Taking down signs was justified
I was quite humored to open The Badger Herald yesterday and read myself described by lecturer Perri Morgan as one of “large men,” who attacked “women” and “small people” with “vigilante crowd control.”
Of course, that wasn’t quite as funny as the assertion that there was some element of sexism involved, considering the first person to physically confront the protesters was a middle-aged woman. As for myself, I was honored to be described as large (adding the word “muscular” would have been nice too), though I am actually a little under 5-10, 150 lbs. Barry Alvarez hasn’t exactly been recruiting me to play linebacker.
Nevertheless, as a New Jersey native who nearly lost family in the terrorist attack on New York, the rhetoric of the missionaries quickly became unbearable. While I was still under the impression (which, thankfully, turned out to be false) that a friend of mine had indeed lost both parents in the assault on the World Trade Center, three religious extremists paraded in front of the stage with slogans that included “What happened in New York was nothing.” Just minutes earlier, I had been photographed by the Badger Herald, mourning the loss of my neighbors with my head stuffed in a black fleece (9/17/01, Page 9).

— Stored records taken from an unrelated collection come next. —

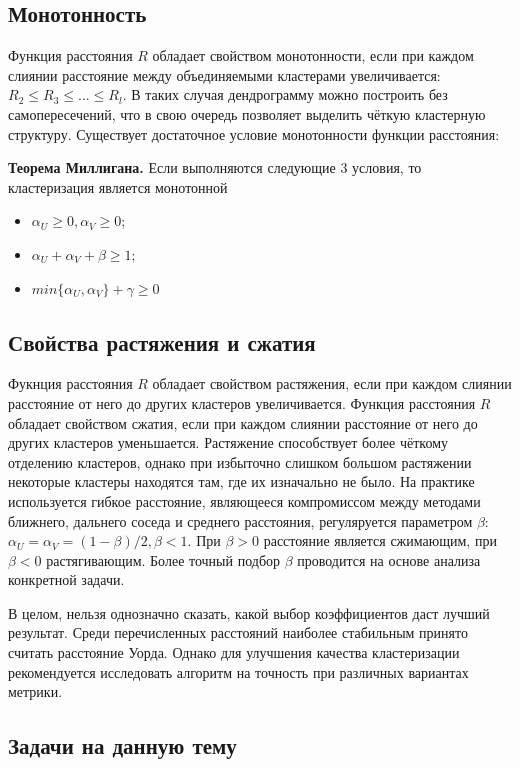 \begin{itemize}
\subsection*{Монотонность}

Функция расстояния $R$ обладает свойством монотонности, если при каждом слиянии расстояние между объединяемыми кластерами увеличивается: $R_2 \leq R_3 \leq...\leq R_l$. В таких случая дендрограмму можно построить без самопересечений, что в свою очередь позволяет выделить чёткую кластерную структуру. Существует достаточное условие монотонности функции расстояния:

\textbf{Теорема Миллигана.} Если выполняются следующие 3 условия, то кластеризация является монотонной
\begin{itemize}
    \item $\alpha_U \geq 0, \alpha_V \geq 0$;
    \item $\alpha_U + \alpha_V + \beta \geq 1;$
    \item $min \{{\alpha_U, \alpha_V}\} + \gamma \geq 0$
\end{itemize}

\subsection{Свойства растяжения и сжатия}

Фукнция расстояния $R$ обладает свойством растяжения, если при каждом слиянии расстояние от него до других кластеров увеличивается. Функция расстояния $R$ обладает свойством сжатия, если при каждом слиянии расстояние от него до других кластеров уменьшается. Растяжение способствует более чёткому отделению кластеров, однако при избыточно слишком большом растяжении некоторые кластеры находятся там, где их изначально не было. На практике используется гибкое расстояние, являющееся компромиссом между методами ближнего, дальнего соседа и среднего расстояния, регуляруется параметром $\beta$: $\alpha_U = \alpha_V = (1 - \beta)/2, \beta < 1$. При $\beta > 0$ расстояние является сжимающим, при $\beta < 0$ растягивающим. Более точный подбор $\beta$ проводится на основе анализа конкретной задачи. 

В целом, нельзя однозначно сказать, какой выбор коэффициентов даст лучший результат. Среди перечисленных расстояний наиболее стабильным принято считать расстояние Уорда. Однако для улучшения качества кластеризации рекомендуется исследовать алгоритм на точность при различных вариантах метрики. 

\subsection*{Задачи на данную тему}


\end{itemize}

Now, from the vantage point of my front-row seat, coming to the assistance of a middle-aged woman attempting to tear down a banner of hate seemed to be the least I could do. It was not until almost a minute later, when there was still no sign of the police, that a third person, yes, a man, physically carried one of the protesters away from the stage area.
As Americans, we all have the right to free speech. What we do not have a right to do, however, is prevent other Americans from engaging in that same right. In other words, the three women from Oregon had every right to stand outside Bascom Hall and Memorial Library with their signs, as they did earlier that day. But it was a violation of our right to free speech to so rudely interrupt Friday’s rally. I make no apologies.
Give it up already
Please don’t write any more editorials complaining classes weren’t cancelled last Tuesday. Get over it. The administration couldn’t cancel classes on such short notice. The decision was correctly left up to individual professors, many of whom did cancel classes. Some students wanted to go to class to discuss the tragic events or just to be around other fellow Americans who care.
For those who wished they could skip class, you probably could have. Most classes allow at least one absence for personal reasons. We stand behind this university and believe there are a lot more important things to be worried about. Sorry you had to go to class and get an education.